Alright. I'ma try a few ghost shrimp later on.


----------



## Coral Keeper (Sep 14, 2007)

I ordered a book called How to Keep Jellyfish in Aquariums: An Introductory Guide for Maintaining Healthy Jellies (Paperback)
by Chad L. Widmer (Author)


----------



## ZooTycoonMaster (Jan 2, 2008)

Wow that is so cool!


----------



## CL (Mar 13, 2008)

Are you getting any condensation on the glass? You said that the tank was 65*, right?


----------



## suebe333 (Feb 17, 2009)

WOW , I am sooo jealous


----------



## Coral Keeper (Sep 14, 2007)

clwatkins10 said:


> Are you getting any condensation on the glass? You said that the tank was 65*, right?


Nope, none whats so ever. The tank is actually at 63F-64F no lower, no higher.


----------



## Superedwin (Jan 19, 2009)

Wowzer! That is simply amazing! Great job cant wait to see more pictures...


----------



## Coral Keeper (Sep 14, 2007)

The jellyfish just let go of the guppy. Not sure why.

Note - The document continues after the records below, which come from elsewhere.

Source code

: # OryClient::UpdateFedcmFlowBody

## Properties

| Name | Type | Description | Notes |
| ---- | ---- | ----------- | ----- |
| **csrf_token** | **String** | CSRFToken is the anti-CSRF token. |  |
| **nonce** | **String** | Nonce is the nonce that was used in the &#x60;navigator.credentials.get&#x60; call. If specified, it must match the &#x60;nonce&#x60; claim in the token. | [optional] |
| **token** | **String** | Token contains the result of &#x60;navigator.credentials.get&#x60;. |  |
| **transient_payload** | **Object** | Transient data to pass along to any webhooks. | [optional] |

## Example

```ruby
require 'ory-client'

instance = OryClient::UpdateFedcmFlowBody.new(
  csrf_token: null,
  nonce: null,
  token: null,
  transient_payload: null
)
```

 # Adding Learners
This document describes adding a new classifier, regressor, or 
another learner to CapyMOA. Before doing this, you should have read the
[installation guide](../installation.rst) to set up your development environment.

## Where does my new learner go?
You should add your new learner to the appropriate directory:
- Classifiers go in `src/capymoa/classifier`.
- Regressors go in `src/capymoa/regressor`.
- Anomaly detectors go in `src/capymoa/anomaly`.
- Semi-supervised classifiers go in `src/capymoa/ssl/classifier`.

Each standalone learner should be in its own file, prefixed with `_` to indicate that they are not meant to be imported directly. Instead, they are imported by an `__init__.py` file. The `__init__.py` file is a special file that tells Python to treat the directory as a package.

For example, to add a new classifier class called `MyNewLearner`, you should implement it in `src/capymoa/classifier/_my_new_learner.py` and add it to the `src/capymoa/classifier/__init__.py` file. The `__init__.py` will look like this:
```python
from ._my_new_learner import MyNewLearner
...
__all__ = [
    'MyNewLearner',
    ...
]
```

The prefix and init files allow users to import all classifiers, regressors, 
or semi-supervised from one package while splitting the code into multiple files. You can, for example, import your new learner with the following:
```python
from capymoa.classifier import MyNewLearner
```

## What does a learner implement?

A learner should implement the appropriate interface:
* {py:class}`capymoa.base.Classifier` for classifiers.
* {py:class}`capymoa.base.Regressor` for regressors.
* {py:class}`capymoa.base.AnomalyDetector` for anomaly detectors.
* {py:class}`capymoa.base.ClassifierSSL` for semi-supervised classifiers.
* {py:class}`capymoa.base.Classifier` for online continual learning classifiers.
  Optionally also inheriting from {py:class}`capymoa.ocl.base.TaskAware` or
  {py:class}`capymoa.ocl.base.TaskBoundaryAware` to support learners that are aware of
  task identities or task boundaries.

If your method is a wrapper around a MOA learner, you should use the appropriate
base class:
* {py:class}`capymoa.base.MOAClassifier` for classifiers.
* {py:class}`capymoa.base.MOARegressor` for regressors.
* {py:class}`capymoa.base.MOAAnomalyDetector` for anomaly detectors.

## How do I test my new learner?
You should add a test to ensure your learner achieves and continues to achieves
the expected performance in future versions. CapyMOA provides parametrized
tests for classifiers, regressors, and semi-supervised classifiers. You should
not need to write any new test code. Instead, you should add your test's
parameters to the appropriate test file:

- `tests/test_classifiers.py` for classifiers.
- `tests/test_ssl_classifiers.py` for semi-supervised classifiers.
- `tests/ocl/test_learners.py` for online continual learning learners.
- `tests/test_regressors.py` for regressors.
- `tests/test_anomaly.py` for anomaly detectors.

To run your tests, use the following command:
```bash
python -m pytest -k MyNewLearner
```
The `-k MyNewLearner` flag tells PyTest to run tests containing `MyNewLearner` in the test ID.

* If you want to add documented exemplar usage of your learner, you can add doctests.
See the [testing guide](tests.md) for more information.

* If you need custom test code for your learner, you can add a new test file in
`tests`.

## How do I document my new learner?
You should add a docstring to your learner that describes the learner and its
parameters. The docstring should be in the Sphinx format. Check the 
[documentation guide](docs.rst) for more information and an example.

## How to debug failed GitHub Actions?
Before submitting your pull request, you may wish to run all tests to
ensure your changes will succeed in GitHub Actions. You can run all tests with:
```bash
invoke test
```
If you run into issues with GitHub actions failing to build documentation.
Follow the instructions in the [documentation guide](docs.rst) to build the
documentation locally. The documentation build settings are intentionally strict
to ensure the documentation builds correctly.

Maybe it didn't like the taste of the guppy? lol


----------



## ZooTycoonMaster (Jan 2, 2008)

Is the guppy still _alive_? lol


----------



## nate_mcnasty (Mar 11, 2008)

looked way to big for it to me. dont they eat brine shrimp sized food?


----------



## Coral Keeper (Sep 14, 2007)

ZooTycoonMaster said:


> Is the guppy still _alive_? lol


No, it was dead for a long long while. lol


----------



## Coral Keeper (Sep 14, 2007)

nate_mcnasty said:


> looked way to big for it to me. dont they eat brine shrimp sized food?


Yeah.


----------



## Coral Keeper (Sep 14, 2007)

Here is a FTS that I just took 5 minutes ago.


----------



## pandapr (Nov 10, 2008)

I feel like it's looking at me !!


----------



## CL (Mar 13, 2008)

super cool!


----------



## Coral Keeper (Sep 14, 2007)

clwatkins10 said:


> super cool!


Thanks!


----------



## lilhelper (Nov 24, 2008)

Very cool! is this a freshwater jelly? or a saltwater?


----------



## epicfish (Sep 11, 2006)

lilhelper said:


> very cool! Is this a freshwater jelly? Or a saltwater?


sw.


----------



## Coral Keeper (Sep 14, 2007)

epicfish said:


> sw.


What he said ^^


----------



## redfalconf35 (Feb 24, 2008)

I really don't need to see this thread  I'm trying not to come over to the dark side, and this is dragging me closer and closer to salting my tanks:hihi:


----------



## suebe333 (Feb 17, 2009)

redfalconf35 said:


> I really don't need to see this thread  I'm trying not to come over to the dark side, and this is dragging me closer and closer to salting my tanks:hihi:


 I feel your pain :icon_twis, I havent done SW in a couple of decades, I got soo depressed when I lost my seahorses that i just quit the whole SW thing "sigh"


----------



## Coral Keeper (Sep 14, 2007)

redfalconf35 said:


> I really don't need to see this thread  I'm trying not to come over to the dark side, and this is dragging me closer and closer to salting my tanks:hihi:


lol Come to the dark side!! MUHAHAHAHAH!:icon_twis jk jk lol


----------



## Coral Keeper (Sep 14, 2007)

The jelly got a small piece of shrimp! Woot! Here are a few pictures of it eating the small piece of shrimp.


----------



## chase127 (Jun 8, 2008)

i shall call him squishy. and he shall be mine. my squishy. 

freakin awesome bro


----------



## Coral Keeper (Sep 14, 2007)

chris127 said:


> i shall call him squishy. and he shall be mine. my squishy.
> 
> freakin awesome bro


lol I was actually thinking of naming him squishy not too long ago. lol (from Finding Nemo.)

Thanks!


----------



## chase127 (Jun 8, 2008)

i think finding nemo is the basis of all saltwater discussion now a days  i mean, everyone wants a nemo, a dory, and a squirt.


----------



## Coral Keeper (Sep 14, 2007)

chris127 said:


> i think finding nemo is the basis of all saltwater discussion now a days  i mean, everyone wants a nemo, a dory, and a squirt.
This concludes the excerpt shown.